I was fascinated by the pictures of myself. Be honest, you stare at photos of yourself, too. There I was, the adorable toddler, the earnest Girl Scout, the hippie wannabe, the dressed-up professional, the older lady . . . wait, how did that happen?

The photo above from 1981 sparked the poem that follows. My first husband and I had split. I was just moving into my apartment in Pacifica, California, where I had a new job as a reporter at the Pacifica Tribune. I had a different last name then, Barnard, and I can’t believe how skinny I was. I lived a block from the beach and used to go running there after work. I drove a yellow VW Rabbit that was in the shop more than it was on the road. I was just beginning to explore the life I might have had sooner if I hadn’t gotten married two weeks after I graduated from San Jose State. Back then, I was writing poetry and playing music, same as now. I look much different, but I’m the same on the inside.

Anyway, on with the poem.

PACIFICA 1981

She’s 28 going on 17,
sitting cross-legged on the floor
of her apartment, the furniture
still at her parents’ house.

Against the wall, a sleeping bag.
Marriage failed, she can’t wait
to claim her space, to lock the door,
to plug in her brand new Princess phone.

Green shag carpet reeks of cats
as she leans against the counter,
long hair and thick brown specs,
skinny jeans, T-shirt tucked.

On the counter, a box of Quaker Oats,
an avocado green tea kettle,
a vodka box of Campbell’s soups,
Log Cabin syrup and pancake mix.

Beside her, a Blue Chip stamp guitar,
La Valenciana, fingertip dents
on the first three frets. Nearby,
a battery tape deck, fresh cassettes.

Her life still fits in a pickup truck—
clothes, sewing machine, books,
typewriter in a baby blue case,
paper with that wood-pulp smell.

She stares out the window at the fog
shredding to reveal hints of blue,
scrabbles in her purse for a pen,
writes the date on a clean white page.

Don’t Forget Your Hat and White Gloves

mckees,souzas 1960

Times have certainly changed. Check out this photo from 1960. I found it while going through my parents’ old photo albums—black and white shots attached to black pages with sticky fasteners on the corners. It was taken at my Uncle Bob Avina’s wedding reception at St. Lucy’s Church in Campbell, California.

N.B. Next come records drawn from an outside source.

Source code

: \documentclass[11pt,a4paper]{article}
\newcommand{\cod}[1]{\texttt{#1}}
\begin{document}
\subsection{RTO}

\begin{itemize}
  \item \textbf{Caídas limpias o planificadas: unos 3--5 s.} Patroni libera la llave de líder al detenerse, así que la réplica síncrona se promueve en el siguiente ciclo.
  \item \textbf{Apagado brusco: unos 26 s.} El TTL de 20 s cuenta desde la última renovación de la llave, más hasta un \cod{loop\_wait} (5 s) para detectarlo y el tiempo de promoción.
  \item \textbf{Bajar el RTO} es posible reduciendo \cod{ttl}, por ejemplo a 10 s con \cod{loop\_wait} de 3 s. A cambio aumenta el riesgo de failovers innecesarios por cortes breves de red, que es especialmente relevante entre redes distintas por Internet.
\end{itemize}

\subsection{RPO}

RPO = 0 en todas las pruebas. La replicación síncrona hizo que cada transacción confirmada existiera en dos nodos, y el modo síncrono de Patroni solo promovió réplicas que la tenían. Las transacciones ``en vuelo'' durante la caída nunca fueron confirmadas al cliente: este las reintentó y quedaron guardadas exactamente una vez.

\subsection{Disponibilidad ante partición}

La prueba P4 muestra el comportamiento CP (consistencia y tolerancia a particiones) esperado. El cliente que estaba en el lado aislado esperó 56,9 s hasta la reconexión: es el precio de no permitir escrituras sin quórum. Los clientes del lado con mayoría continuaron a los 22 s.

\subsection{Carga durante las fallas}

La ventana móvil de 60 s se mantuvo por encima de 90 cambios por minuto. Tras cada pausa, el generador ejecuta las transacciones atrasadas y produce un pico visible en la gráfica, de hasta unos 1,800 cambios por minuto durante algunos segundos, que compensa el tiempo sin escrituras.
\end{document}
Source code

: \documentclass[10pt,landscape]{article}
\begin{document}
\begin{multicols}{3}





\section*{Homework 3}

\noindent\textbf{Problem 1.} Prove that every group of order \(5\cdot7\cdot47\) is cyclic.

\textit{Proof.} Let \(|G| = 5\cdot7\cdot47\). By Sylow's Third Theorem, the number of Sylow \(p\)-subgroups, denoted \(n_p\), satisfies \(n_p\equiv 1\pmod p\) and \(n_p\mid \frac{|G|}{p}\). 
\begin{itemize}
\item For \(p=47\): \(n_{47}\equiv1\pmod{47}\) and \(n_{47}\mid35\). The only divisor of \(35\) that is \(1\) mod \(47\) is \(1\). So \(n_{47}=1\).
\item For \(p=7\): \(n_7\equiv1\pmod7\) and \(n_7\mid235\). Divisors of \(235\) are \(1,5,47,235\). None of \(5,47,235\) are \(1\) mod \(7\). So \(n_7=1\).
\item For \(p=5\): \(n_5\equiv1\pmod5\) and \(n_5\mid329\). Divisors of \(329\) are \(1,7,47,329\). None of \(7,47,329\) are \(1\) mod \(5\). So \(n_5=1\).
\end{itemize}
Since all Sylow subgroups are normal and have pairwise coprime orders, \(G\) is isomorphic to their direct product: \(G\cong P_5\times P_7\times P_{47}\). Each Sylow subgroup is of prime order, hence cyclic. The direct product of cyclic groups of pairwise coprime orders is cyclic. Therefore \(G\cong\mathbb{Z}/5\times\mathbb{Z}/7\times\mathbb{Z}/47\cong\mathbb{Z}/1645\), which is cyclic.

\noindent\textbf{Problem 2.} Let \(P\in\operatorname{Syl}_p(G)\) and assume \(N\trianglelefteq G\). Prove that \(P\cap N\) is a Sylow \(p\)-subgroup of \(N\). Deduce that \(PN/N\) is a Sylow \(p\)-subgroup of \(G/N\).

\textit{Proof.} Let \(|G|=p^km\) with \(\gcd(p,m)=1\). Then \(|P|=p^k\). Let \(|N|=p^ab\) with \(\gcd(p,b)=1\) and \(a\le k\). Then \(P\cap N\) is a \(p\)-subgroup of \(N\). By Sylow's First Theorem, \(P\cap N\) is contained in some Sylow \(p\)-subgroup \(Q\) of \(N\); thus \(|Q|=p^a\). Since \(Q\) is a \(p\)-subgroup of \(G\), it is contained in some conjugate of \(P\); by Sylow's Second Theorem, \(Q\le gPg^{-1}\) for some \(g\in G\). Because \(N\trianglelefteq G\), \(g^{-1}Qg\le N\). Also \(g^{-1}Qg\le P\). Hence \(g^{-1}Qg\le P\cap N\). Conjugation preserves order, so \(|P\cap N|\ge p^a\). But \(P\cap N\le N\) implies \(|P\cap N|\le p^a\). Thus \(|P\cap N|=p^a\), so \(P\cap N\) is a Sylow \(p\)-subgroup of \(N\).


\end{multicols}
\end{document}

I was eight years old, awed by all the glamour of the gowns and tuxedos that day. Somewhere in that church hall, I sat primly with my parents, wearing a dress, hat, and buckled-on shoes with lacy white socks. My little brother, with his spiky crew cut, black slacks and white shirt, would have been looking for trouble with the younger male cousins. To me, the older people were just . . . old people. My grandmother was one of seven siblings, so there were a lot of aunts and uncles, plus their spouses and their offspring, who also seemed old to me.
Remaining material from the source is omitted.